Dataset entries:
:::
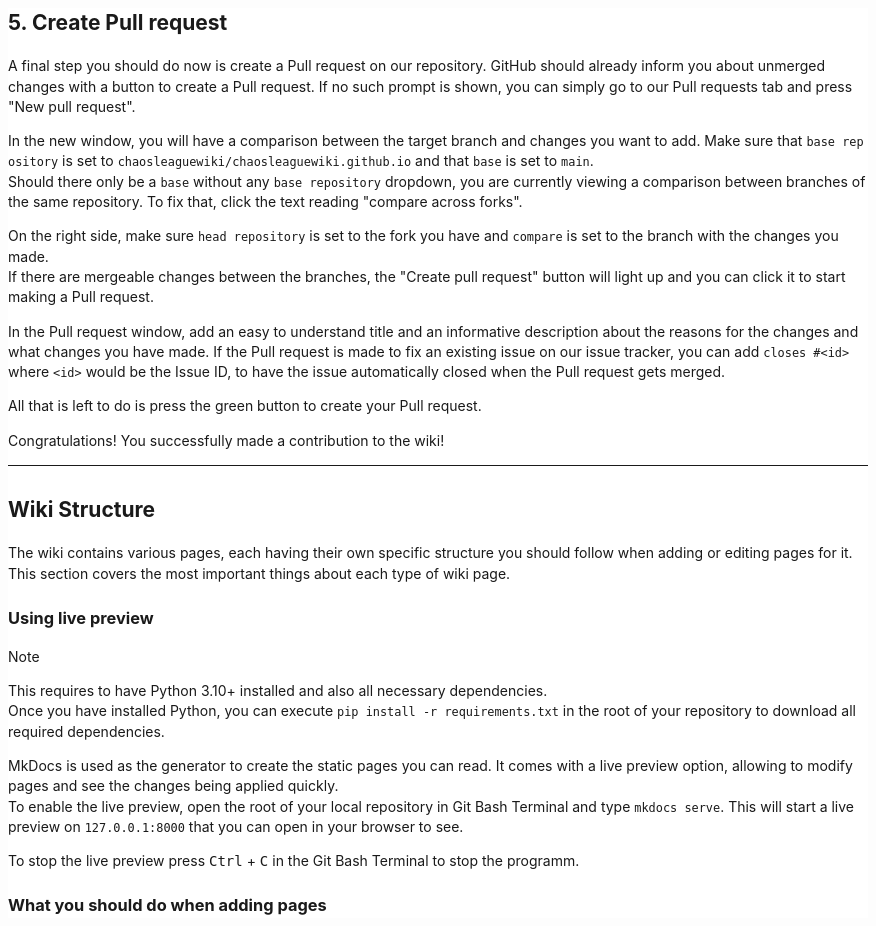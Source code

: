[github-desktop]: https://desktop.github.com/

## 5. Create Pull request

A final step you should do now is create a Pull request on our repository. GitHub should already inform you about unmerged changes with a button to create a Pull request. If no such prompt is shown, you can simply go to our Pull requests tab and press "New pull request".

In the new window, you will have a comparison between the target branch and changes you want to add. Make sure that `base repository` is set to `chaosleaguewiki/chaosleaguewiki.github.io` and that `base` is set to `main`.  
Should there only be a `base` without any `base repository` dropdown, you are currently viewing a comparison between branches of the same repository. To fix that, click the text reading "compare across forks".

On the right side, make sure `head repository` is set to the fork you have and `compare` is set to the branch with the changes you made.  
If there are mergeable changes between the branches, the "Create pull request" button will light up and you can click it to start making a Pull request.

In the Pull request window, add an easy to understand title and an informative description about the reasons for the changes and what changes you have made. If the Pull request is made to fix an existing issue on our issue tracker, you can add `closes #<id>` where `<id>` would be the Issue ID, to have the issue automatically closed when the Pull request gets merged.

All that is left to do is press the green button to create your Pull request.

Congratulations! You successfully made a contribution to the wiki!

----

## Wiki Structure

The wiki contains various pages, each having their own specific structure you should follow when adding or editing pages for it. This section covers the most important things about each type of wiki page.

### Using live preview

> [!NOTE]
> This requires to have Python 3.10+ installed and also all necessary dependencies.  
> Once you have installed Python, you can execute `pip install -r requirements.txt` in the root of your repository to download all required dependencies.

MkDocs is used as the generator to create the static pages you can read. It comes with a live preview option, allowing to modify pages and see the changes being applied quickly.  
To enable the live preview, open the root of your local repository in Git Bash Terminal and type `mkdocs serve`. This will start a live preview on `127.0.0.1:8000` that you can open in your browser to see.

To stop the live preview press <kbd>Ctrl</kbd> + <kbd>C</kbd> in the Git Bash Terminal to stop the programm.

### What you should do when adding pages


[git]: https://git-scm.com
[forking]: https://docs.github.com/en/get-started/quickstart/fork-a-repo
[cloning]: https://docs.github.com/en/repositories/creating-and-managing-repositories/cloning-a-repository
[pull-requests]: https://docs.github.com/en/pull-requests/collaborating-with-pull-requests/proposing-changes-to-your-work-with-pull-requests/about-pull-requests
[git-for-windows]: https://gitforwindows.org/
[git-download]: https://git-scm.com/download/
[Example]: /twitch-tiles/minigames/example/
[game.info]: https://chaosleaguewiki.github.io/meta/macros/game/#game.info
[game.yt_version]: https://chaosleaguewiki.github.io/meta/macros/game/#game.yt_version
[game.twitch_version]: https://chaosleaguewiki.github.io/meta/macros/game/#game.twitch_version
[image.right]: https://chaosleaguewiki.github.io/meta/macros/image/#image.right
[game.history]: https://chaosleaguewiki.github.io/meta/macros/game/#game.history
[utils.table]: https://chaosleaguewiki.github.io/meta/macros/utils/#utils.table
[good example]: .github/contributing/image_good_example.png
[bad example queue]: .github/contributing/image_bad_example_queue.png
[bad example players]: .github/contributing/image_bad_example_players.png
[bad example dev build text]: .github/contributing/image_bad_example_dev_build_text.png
:::
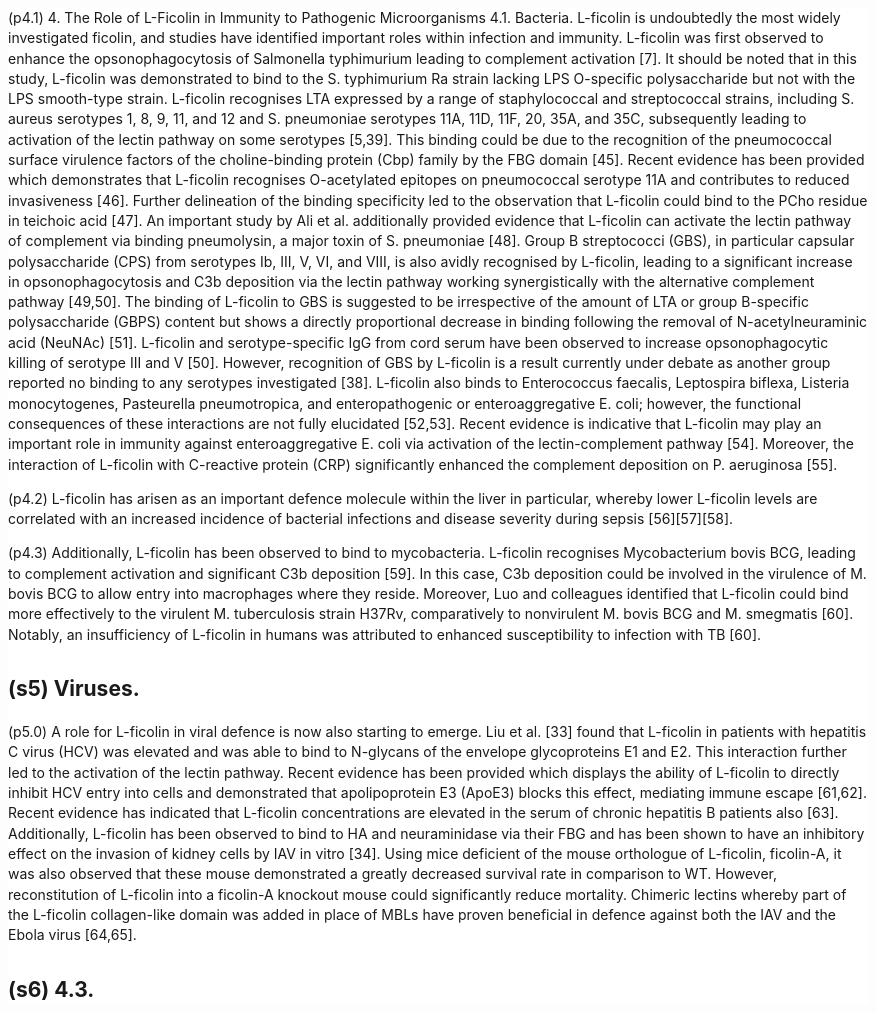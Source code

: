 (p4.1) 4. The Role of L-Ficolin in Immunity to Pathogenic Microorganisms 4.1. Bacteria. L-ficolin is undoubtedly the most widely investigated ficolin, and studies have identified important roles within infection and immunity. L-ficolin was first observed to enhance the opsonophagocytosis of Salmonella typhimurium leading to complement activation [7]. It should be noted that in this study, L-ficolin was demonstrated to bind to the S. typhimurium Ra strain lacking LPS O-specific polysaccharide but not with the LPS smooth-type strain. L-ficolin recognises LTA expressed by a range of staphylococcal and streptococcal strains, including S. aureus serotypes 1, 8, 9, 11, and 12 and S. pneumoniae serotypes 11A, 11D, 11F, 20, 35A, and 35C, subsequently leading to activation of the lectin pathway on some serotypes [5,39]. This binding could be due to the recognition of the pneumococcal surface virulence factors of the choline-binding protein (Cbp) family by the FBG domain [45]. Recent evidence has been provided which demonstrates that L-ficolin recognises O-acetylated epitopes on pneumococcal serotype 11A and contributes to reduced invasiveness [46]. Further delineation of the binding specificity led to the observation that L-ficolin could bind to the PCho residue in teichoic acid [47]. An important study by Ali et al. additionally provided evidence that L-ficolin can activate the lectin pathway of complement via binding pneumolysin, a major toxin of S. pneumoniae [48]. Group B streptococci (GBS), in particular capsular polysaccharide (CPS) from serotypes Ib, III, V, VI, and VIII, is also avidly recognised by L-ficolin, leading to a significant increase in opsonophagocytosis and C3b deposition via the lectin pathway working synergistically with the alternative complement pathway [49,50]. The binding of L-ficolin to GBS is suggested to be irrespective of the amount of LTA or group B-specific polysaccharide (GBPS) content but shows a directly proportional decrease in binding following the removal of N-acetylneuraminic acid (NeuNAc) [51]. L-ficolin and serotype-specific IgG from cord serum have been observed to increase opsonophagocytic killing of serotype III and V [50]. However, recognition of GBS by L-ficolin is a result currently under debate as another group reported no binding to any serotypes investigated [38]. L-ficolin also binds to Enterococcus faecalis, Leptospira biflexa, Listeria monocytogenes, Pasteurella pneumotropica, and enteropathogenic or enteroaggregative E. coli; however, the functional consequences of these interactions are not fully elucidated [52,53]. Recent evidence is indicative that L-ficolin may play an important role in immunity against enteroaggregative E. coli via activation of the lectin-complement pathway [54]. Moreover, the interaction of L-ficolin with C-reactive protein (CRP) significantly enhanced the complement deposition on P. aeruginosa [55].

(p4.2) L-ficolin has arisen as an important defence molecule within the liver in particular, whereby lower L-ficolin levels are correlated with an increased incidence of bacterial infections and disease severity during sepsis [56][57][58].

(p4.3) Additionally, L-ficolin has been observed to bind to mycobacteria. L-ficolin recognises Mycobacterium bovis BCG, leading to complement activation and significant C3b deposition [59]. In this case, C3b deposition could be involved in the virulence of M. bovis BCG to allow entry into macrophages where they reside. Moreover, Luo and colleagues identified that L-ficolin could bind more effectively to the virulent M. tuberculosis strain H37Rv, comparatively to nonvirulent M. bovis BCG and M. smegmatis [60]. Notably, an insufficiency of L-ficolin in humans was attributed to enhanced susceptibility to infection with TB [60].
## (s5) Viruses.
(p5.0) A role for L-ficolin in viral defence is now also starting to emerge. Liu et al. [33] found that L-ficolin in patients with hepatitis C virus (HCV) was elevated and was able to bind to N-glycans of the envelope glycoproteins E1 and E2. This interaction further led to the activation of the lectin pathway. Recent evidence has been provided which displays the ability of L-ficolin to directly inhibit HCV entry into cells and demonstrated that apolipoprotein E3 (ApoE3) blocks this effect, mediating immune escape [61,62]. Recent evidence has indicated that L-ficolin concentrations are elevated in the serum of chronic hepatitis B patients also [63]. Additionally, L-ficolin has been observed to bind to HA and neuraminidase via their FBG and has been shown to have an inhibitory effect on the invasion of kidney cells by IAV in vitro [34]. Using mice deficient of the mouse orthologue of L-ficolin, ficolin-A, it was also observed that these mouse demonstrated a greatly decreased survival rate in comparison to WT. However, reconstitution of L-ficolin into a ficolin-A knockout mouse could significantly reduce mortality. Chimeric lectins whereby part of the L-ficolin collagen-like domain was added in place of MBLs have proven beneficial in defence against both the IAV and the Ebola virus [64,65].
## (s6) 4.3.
:::
Where a line of the data above includes the string "button", pull it out.

A final step you should do now is create a Pull request on our repository. GitHub should already inform you about unmerged changes with a button to create a Pull request. If no such prompt is shown, you can simply go to our Pull requests tab and press "New pull request".
If there are mergeable changes between the branches, the "Create pull request" button will light up and you can click it to start making a Pull request.
All that is left to do is press the green button to create your Pull request.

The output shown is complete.